Problem statement
Pictures don't belong in the copy; print all the records exactly.

[Start of section]

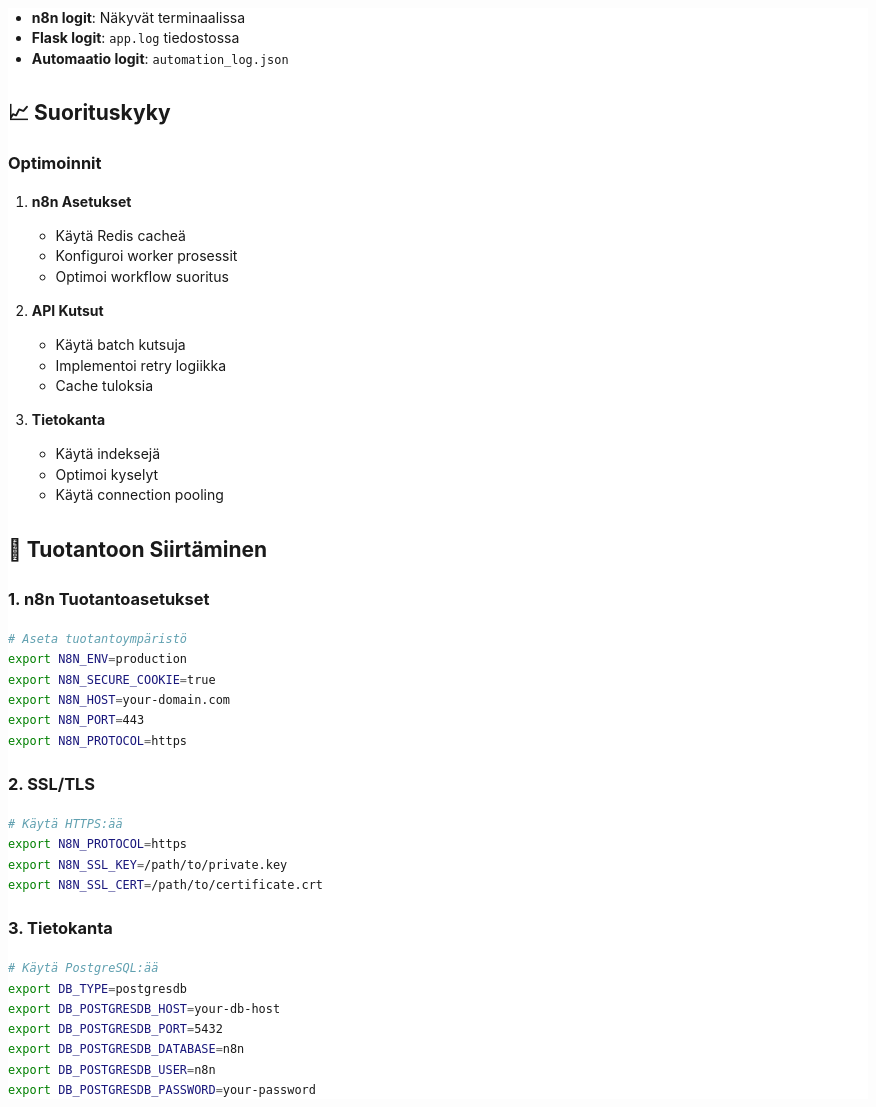 - **n8n logit**: Näkyvät terminaalissa
- **Flask logit**: `app.log` tiedostossa
- **Automaatio logit**: `automation_log.json`

## 📈 Suorituskyky

### Optimoinnit

1. **n8n Asetukset**
   - Käytä Redis cacheä
   - Konfiguroi worker prosessit
   - Optimoi workflow suoritus

2. **API Kutsut**
   - Käytä batch kutsuja
   - Implementoi retry logiikka
   - Cache tuloksia

3. **Tietokanta**
   - Käytä indeksejä
   - Optimoi kyselyt
   - Käytä connection pooling

## 🚀 Tuotantoon Siirtäminen

### 1. n8n Tuotantoasetukset

```bash
# Aseta tuotantoympäristö
export N8N_ENV=production
export N8N_SECURE_COOKIE=true
export N8N_HOST=your-domain.com
export N8N_PORT=443
export N8N_PROTOCOL=https
```

### 2. SSL/TLS

```bash
# Käytä HTTPS:ää
export N8N_PROTOCOL=https
export N8N_SSL_KEY=/path/to/private.key
export N8N_SSL_CERT=/path/to/certificate.crt
```

### 3. Tietokanta

```bash
# Käytä PostgreSQL:ää
export DB_TYPE=postgresdb
export DB_POSTGRESDB_HOST=your-db-host
export DB_POSTGRESDB_PORT=5432
export DB_POSTGRESDB_DATABASE=n8n
export DB_POSTGRESDB_USER=n8n
export DB_POSTGRESDB_PASSWORD=your-password
```
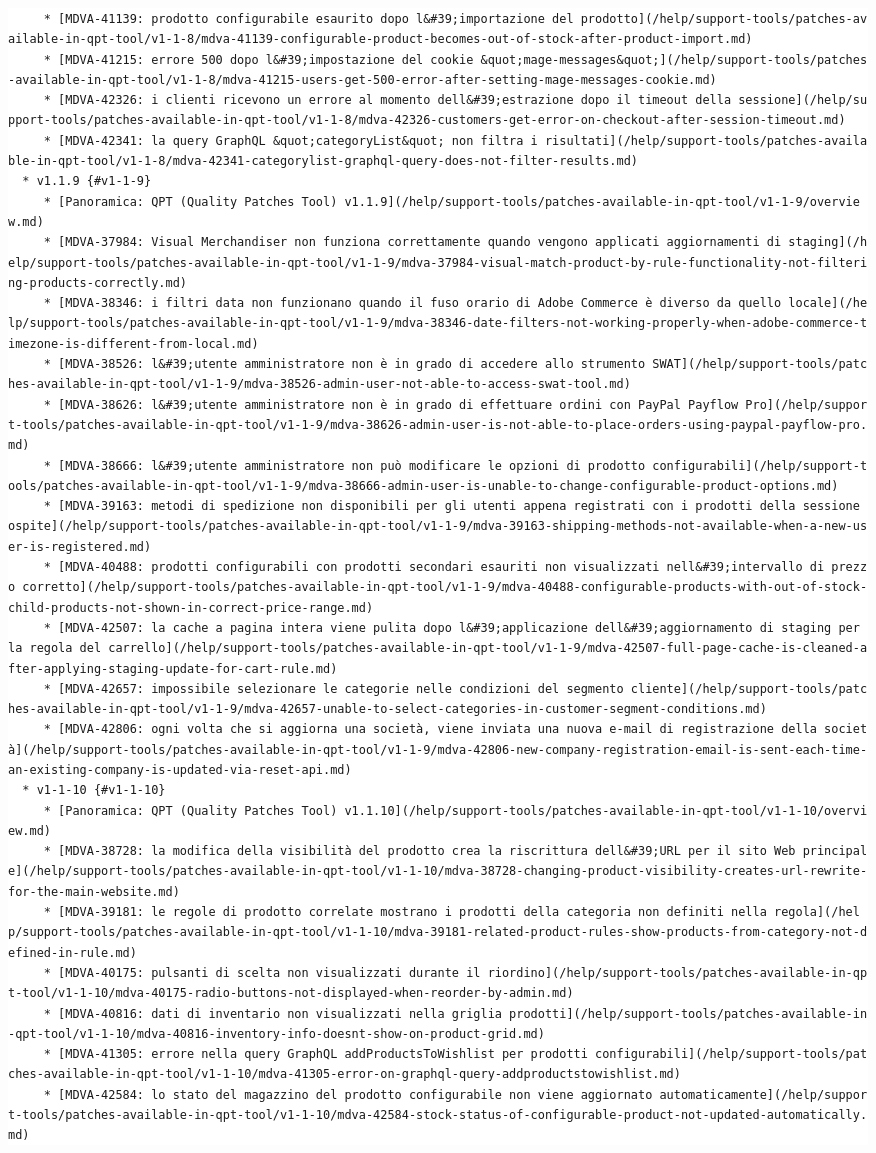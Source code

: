          * [MDVA-41139: prodotto configurabile esaurito dopo l&#39;importazione del prodotto](/help/support-tools/patches-available-in-qpt-tool/v1-1-8/mdva-41139-configurable-product-becomes-out-of-stock-after-product-import.md)
         * [MDVA-41215: errore 500 dopo l&#39;impostazione del cookie &quot;mage-messages&quot;](/help/support-tools/patches-available-in-qpt-tool/v1-1-8/mdva-41215-users-get-500-error-after-setting-mage-messages-cookie.md)
         * [MDVA-42326: i clienti ricevono un errore al momento dell&#39;estrazione dopo il timeout della sessione](/help/support-tools/patches-available-in-qpt-tool/v1-1-8/mdva-42326-customers-get-error-on-checkout-after-session-timeout.md)
         * [MDVA-42341: la query GraphQL &quot;categoryList&quot; non filtra i risultati](/help/support-tools/patches-available-in-qpt-tool/v1-1-8/mdva-42341-categorylist-graphql-query-does-not-filter-results.md)
      * v1.1.9 {#v1-1-9}
         * [Panoramica: QPT (Quality Patches Tool) v1.1.9](/help/support-tools/patches-available-in-qpt-tool/v1-1-9/overview.md)
         * [MDVA-37984: Visual Merchandiser non funziona correttamente quando vengono applicati aggiornamenti di staging](/help/support-tools/patches-available-in-qpt-tool/v1-1-9/mdva-37984-visual-match-product-by-rule-functionality-not-filtering-products-correctly.md)
         * [MDVA-38346: i filtri data non funzionano quando il fuso orario di Adobe Commerce è diverso da quello locale](/help/support-tools/patches-available-in-qpt-tool/v1-1-9/mdva-38346-date-filters-not-working-properly-when-adobe-commerce-timezone-is-different-from-local.md)
         * [MDVA-38526: l&#39;utente amministratore non è in grado di accedere allo strumento SWAT](/help/support-tools/patches-available-in-qpt-tool/v1-1-9/mdva-38526-admin-user-not-able-to-access-swat-tool.md)
         * [MDVA-38626: l&#39;utente amministratore non è in grado di effettuare ordini con PayPal Payflow Pro](/help/support-tools/patches-available-in-qpt-tool/v1-1-9/mdva-38626-admin-user-is-not-able-to-place-orders-using-paypal-payflow-pro.md)
         * [MDVA-38666: l&#39;utente amministratore non può modificare le opzioni di prodotto configurabili](/help/support-tools/patches-available-in-qpt-tool/v1-1-9/mdva-38666-admin-user-is-unable-to-change-configurable-product-options.md)
         * [MDVA-39163: metodi di spedizione non disponibili per gli utenti appena registrati con i prodotti della sessione ospite](/help/support-tools/patches-available-in-qpt-tool/v1-1-9/mdva-39163-shipping-methods-not-available-when-a-new-user-is-registered.md)
         * [MDVA-40488: prodotti configurabili con prodotti secondari esauriti non visualizzati nell&#39;intervallo di prezzo corretto](/help/support-tools/patches-available-in-qpt-tool/v1-1-9/mdva-40488-configurable-products-with-out-of-stock-child-products-not-shown-in-correct-price-range.md)
         * [MDVA-42507: la cache a pagina intera viene pulita dopo l&#39;applicazione dell&#39;aggiornamento di staging per la regola del carrello](/help/support-tools/patches-available-in-qpt-tool/v1-1-9/mdva-42507-full-page-cache-is-cleaned-after-applying-staging-update-for-cart-rule.md)
         * [MDVA-42657: impossibile selezionare le categorie nelle condizioni del segmento cliente](/help/support-tools/patches-available-in-qpt-tool/v1-1-9/mdva-42657-unable-to-select-categories-in-customer-segment-conditions.md)
         * [MDVA-42806: ogni volta che si aggiorna una società, viene inviata una nuova e-mail di registrazione della società](/help/support-tools/patches-available-in-qpt-tool/v1-1-9/mdva-42806-new-company-registration-email-is-sent-each-time-an-existing-company-is-updated-via-reset-api.md)
      * v1-1-10 {#v1-1-10}
         * [Panoramica: QPT (Quality Patches Tool) v1.1.10](/help/support-tools/patches-available-in-qpt-tool/v1-1-10/overview.md)
         * [MDVA-38728: la modifica della visibilità del prodotto crea la riscrittura dell&#39;URL per il sito Web principale](/help/support-tools/patches-available-in-qpt-tool/v1-1-10/mdva-38728-changing-product-visibility-creates-url-rewrite-for-the-main-website.md)
         * [MDVA-39181: le regole di prodotto correlate mostrano i prodotti della categoria non definiti nella regola](/help/support-tools/patches-available-in-qpt-tool/v1-1-10/mdva-39181-related-product-rules-show-products-from-category-not-defined-in-rule.md)
         * [MDVA-40175: pulsanti di scelta non visualizzati durante il riordino](/help/support-tools/patches-available-in-qpt-tool/v1-1-10/mdva-40175-radio-buttons-not-displayed-when-reorder-by-admin.md)
         * [MDVA-40816: dati di inventario non visualizzati nella griglia prodotti](/help/support-tools/patches-available-in-qpt-tool/v1-1-10/mdva-40816-inventory-info-doesnt-show-on-product-grid.md)
         * [MDVA-41305: errore nella query GraphQL addProductsToWishlist per prodotti configurabili](/help/support-tools/patches-available-in-qpt-tool/v1-1-10/mdva-41305-error-on-graphql-query-addproductstowishlist.md)
         * [MDVA-42584: lo stato del magazzino del prodotto configurabile non viene aggiornato automaticamente](/help/support-tools/patches-available-in-qpt-tool/v1-1-10/mdva-42584-stock-status-of-configurable-product-not-updated-automatically.md)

[End of section]

Solution
 - **n8n logit**: Näkyvät terminaalissa
- **Flask logit**: `app.log` tiedostossa
- **Automaatio logit**: `automation_log.json`

## 📈 Suorituskyky

### Optimoinnit

1. **n8n Asetukset**
   - Käytä Redis cacheä
   - Konfiguroi worker prosessit
   - Optimoi workflow suoritus

2. **API Kutsut**
   - Käytä batch kutsuja
   - Implementoi retry logiikka
   - Cache tuloksia

3. **Tietokanta**
   - Käytä indeksejä
   - Optimoi kyselyt
   - Käytä connection pooling

## 🚀 Tuotantoon Siirtäminen

### 1. n8n Tuotantoasetukset

```bash
# Aseta tuotantoympäristö
export N8N_ENV=production
export N8N_SECURE_COOKIE=true
export N8N_HOST=your-domain.com
export N8N_PORT=443
export N8N_PROTOCOL=https
```

### 2. SSL/TLS

```bash
# Käytä HTTPS:ää
export N8N_PROTOCOL=https
export N8N_SSL_KEY=/path/to/private.key
export N8N_SSL_CERT=/path/to/certificate.crt
```

### 3. Tietokanta

```bash
# Käytä PostgreSQL:ää
export DB_TYPE=postgresdb
export DB_POSTGRESDB_HOST=your-db-host
export DB_POSTGRESDB_PORT=5432
export DB_POSTGRESDB_DATABASE=n8n
export DB_POSTGRESDB_USER=n8n
export DB_POSTGRESDB_PASSWORD=your-password
```
Source code

:          * [MDVA-41139: prodotto configurabile esaurito dopo l&#39;importazione del prodotto](/help/support-tools/patches-available-in-qpt-tool/v1-1-8/mdva-41139-configurable-product-becomes-out-of-stock-after-product-import.md)
         * [MDVA-41215: errore 500 dopo l&#39;impostazione del cookie &quot;mage-messages&quot;](/help/support-tools/patches-available-in-qpt-tool/v1-1-8/mdva-41215-users-get-500-error-after-setting-mage-messages-cookie.md)
         * [MDVA-42326: i clienti ricevono un errore al momento dell&#39;estrazione dopo il timeout della sessione](/help/support-tools/patches-available-in-qpt-tool/v1-1-8/mdva-42326-customers-get-error-on-checkout-after-session-timeout.md)
         * [MDVA-42341: la query GraphQL &quot;categoryList&quot; non filtra i risultati](/help/support-tools/patches-available-in-qpt-tool/v1-1-8/mdva-42341-categorylist-graphql-query-does-not-filter-results.md)
      * v1.1.9 {#v1-1-9}
         * [Panoramica: QPT (Quality Patches Tool) v1.1.9](/help/support-tools/patches-available-in-qpt-tool/v1-1-9/overview.md)
         * [MDVA-37984: Visual Merchandiser non funziona correttamente quando vengono applicati aggiornamenti di staging](/help/support-tools/patches-available-in-qpt-tool/v1-1-9/mdva-37984-visual-match-product-by-rule-functionality-not-filtering-products-correctly.md)
         * [MDVA-38346: i filtri data non funzionano quando il fuso orario di Adobe Commerce è diverso da quello locale](/help/support-tools/patches-available-in-qpt-tool/v1-1-9/mdva-38346-date-filters-not-working-properly-when-adobe-commerce-timezone-is-different-from-local.md)
         * [MDVA-38526: l&#39;utente amministratore non è in grado di accedere allo strumento SWAT](/help/support-tools/patches-available-in-qpt-tool/v1-1-9/mdva-38526-admin-user-not-able-to-access-swat-tool.md)
         * [MDVA-38626: l&#39;utente amministratore non è in grado di effettuare ordini con PayPal Payflow Pro](/help/support-tools/patches-available-in-qpt-tool/v1-1-9/mdva-38626-admin-user-is-not-able-to-place-orders-using-paypal-payflow-pro.md)
         * [MDVA-38666: l&#39;utente amministratore non può modificare le opzioni di prodotto configurabili](/help/support-tools/patches-available-in-qpt-tool/v1-1-9/mdva-38666-admin-user-is-unable-to-change-configurable-product-options.md)
         * [MDVA-39163: metodi di spedizione non disponibili per gli utenti appena registrati con i prodotti della sessione ospite](/help/support-tools/patches-available-in-qpt-tool/v1-1-9/mdva-39163-shipping-methods-not-available-when-a-new-user-is-registered.md)
         * [MDVA-40488: prodotti configurabili con prodotti secondari esauriti non visualizzati nell&#39;intervallo di prezzo corretto](/help/support-tools/patches-available-in-qpt-tool/v1-1-9/mdva-40488-configurable-products-with-out-of-stock-child-products-not-shown-in-correct-price-range.md)
         * [MDVA-42507: la cache a pagina intera viene pulita dopo l&#39;applicazione dell&#39;aggiornamento di staging per la regola del carrello](/help/support-tools/patches-available-in-qpt-tool/v1-1-9/mdva-42507-full-page-cache-is-cleaned-after-applying-staging-update-for-cart-rule.md)
         * [MDVA-42657: impossibile selezionare le categorie nelle condizioni del segmento cliente](/help/support-tools/patches-available-in-qpt-tool/v1-1-9/mdva-42657-unable-to-select-categories-in-customer-segment-conditions.md)
         * [MDVA-42806: ogni volta che si aggiorna una società, viene inviata una nuova e-mail di registrazione della società](/help/support-tools/patches-available-in-qpt-tool/v1-1-9/mdva-42806-new-company-registration-email-is-sent-each-time-an-existing-company-is-updated-via-reset-api.md)
      * v1-1-10 {#v1-1-10}
         * [Panoramica: QPT (Quality Patches Tool) v1.1.10](/help/support-tools/patches-available-in-qpt-tool/v1-1-10/overview.md)
         * [MDVA-38728: la modifica della visibilità del prodotto crea la riscrittura dell&#39;URL per il sito Web principale](/help/support-tools/patches-available-in-qpt-tool/v1-1-10/mdva-38728-changing-product-visibility-creates-url-rewrite-for-the-main-website.md)
         * [MDVA-39181: le regole di prodotto correlate mostrano i prodotti della categoria non definiti nella regola](/help/support-tools/patches-available-in-qpt-tool/v1-1-10/mdva-39181-related-product-rules-show-products-from-category-not-defined-in-rule.md)
         * [MDVA-40175: pulsanti di scelta non visualizzati durante il riordino](/help/support-tools/patches-available-in-qpt-tool/v1-1-10/mdva-40175-radio-buttons-not-displayed-when-reorder-by-admin.md)
         * [MDVA-40816: dati di inventario non visualizzati nella griglia prodotti](/help/support-tools/patches-available-in-qpt-tool/v1-1-10/mdva-40816-inventory-info-doesnt-show-on-product-grid.md)
         * [MDVA-41305: errore nella query GraphQL addProductsToWishlist per prodotti configurabili](/help/support-tools/patches-available-in-qpt-tool/v1-1-10/mdva-41305-error-on-graphql-query-addproductstowishlist.md)
         * [MDVA-42584: lo stato del magazzino del prodotto configurabile non viene aggiornato automaticamente](/help/support-tools/patches-available-in-qpt-tool/v1-1-10/mdva-42584-stock-status-of-configurable-product-not-updated-automatically.md)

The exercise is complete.